Answer for 1A. With explanation

Answer 1

Answer: x = 3, y = -1   →   (3, -1)

Step-by-step explanation:

When solving a system, you want the coefficients of one of the variables to be opposites (same number but different signs).

Multiply each equation by a number that will create one of the coefficients to be opposites.  Then add the two equations to eliminate one of the variables.

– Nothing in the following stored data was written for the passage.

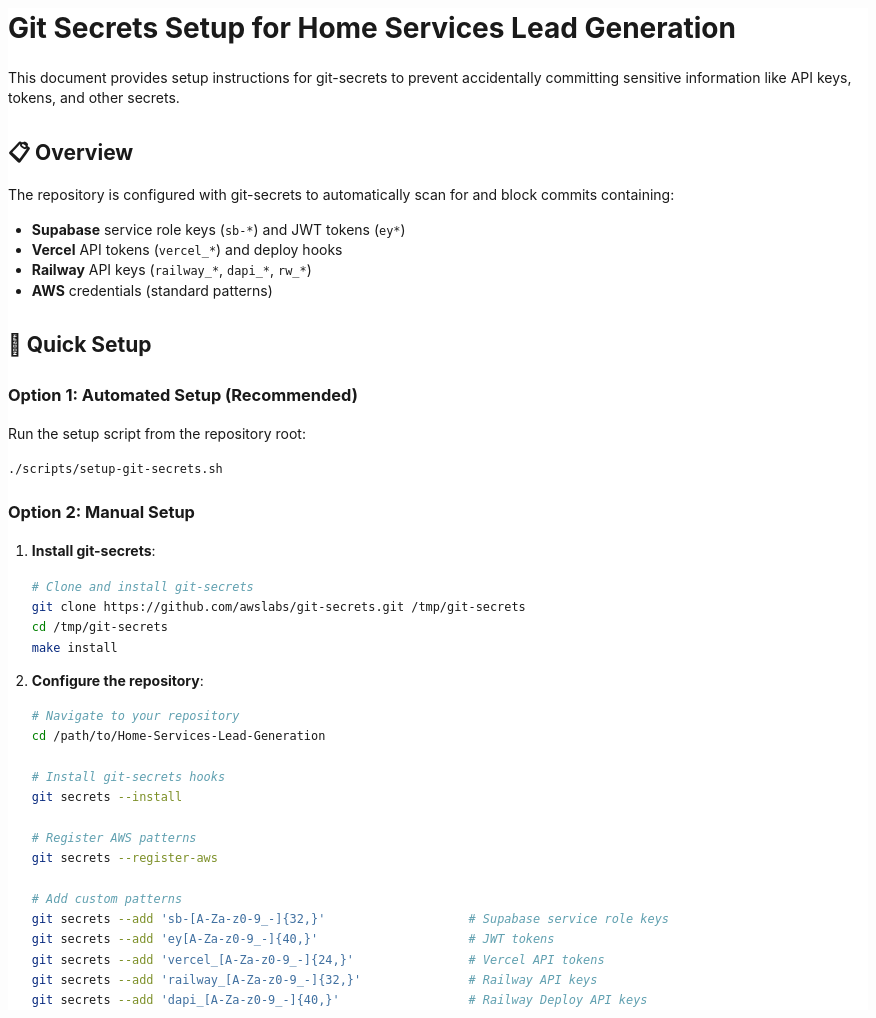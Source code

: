 # Git Secrets Setup for Home Services Lead Generation

This document provides setup instructions for git-secrets to prevent accidentally committing sensitive information like API keys, tokens, and other secrets.

## 📋 Overview

The repository is configured with git-secrets to automatically scan for and block commits containing:

- **Supabase** service role keys (`sb-*`) and JWT tokens (`ey*`)
- **Vercel** API tokens (`vercel_*`) and deploy hooks
- **Railway** API keys (`railway_*`, `dapi_*`, `rw_*`)
- **AWS** credentials (standard patterns)

## 🚀 Quick Setup

### Option 1: Automated Setup (Recommended)

Run the setup script from the repository root:

```bash
./scripts/setup-git-secrets.sh
```

### Option 2: Manual Setup

1. **Install git-secrets**:
   ```bash
   # Clone and install git-secrets
   git clone https://github.com/awslabs/git-secrets.git /tmp/git-secrets
   cd /tmp/git-secrets
   make install
   ```

2. **Configure the repository**:
   ```bash
   # Navigate to your repository
   cd /path/to/Home-Services-Lead-Generation
   
   # Install git-secrets hooks
   git secrets --install
   
   # Register AWS patterns
   git secrets --register-aws
   
   # Add custom patterns
   git secrets --add 'sb-[A-Za-z0-9_-]{32,}'                    # Supabase service role keys
   git secrets --add 'ey[A-Za-z0-9_-]{40,}'                     # JWT tokens
   git secrets --add 'vercel_[A-Za-z0-9_-]{24,}'                # Vercel API tokens
   git secrets --add 'railway_[A-Za-z0-9_-]{32,}'               # Railway API keys
   git secrets --add 'dapi_[A-Za-z0-9_-]{40,}'                  # Railway Deploy API keys
   ```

2x  - 5y = 11      →    3(2x - 5y = 11 )      →    6x - 15y = 33

-3x + 4y = -13    →    2(-3x + 4y = -13)   →   -6x + 8y = -26

                                                                          -7y =   7

                                                                        ÷-7    ÷-7  

                                                                             y = -1

Now input y = -1 into either of the equations to solve for x

2x -  5y  = 11

2x - 5(-1) = 11

2x  + 5   = 11

2x          =  6

 x          =   3

So, the solution to the system is: x = 3, y = -1   →   (3, -1)

Using the table method, input values for x into each of the equations to solve for y.  If both equations result in the same y-value, then that is your solution.

Try x = 0:

 1st equation                                2nd equation  

  2x - 5y₁ = 11                                  -3x + 4y₂ = -13

2(0) - 5y₁ = 11                                 -3(0) + 4y₂ = -13

   0  - 5y₁ = 11                                     0   + 4y₂ = -13

           y₁ = $-\dfrac{11}{5}$                                       y₂ = $-\dfrac{13}{4}$

                         y₁ ≠ y₂ so this is not a solution

Do the same for x = 1, x = 2, and x = 3.  The result is the table below.

$\begin{array}{c|c|c|c|c}x&y_1&y_2&(x,y_1)&(x,y_2)\\0&-\dfrac{11}{5}&-\dfrac{13}{4}&(0,-\dfrac{11}{5})&(0,-\dfrac{13}{4})\\\\1&-\dfrac{9}{5}&-\dfrac{5}{2}&(0,-\dfrac{9}{5})&(0,-\dfrac{5}{2})\\\\2&-\dfrac{7}{5}&-\dfrac{7}{4}&(0,-\dfrac{7}{5})&(0,-\dfrac{7}{4})\\\\3&-1&-1&(3,-1_&(3,-1)\end{array}\right]$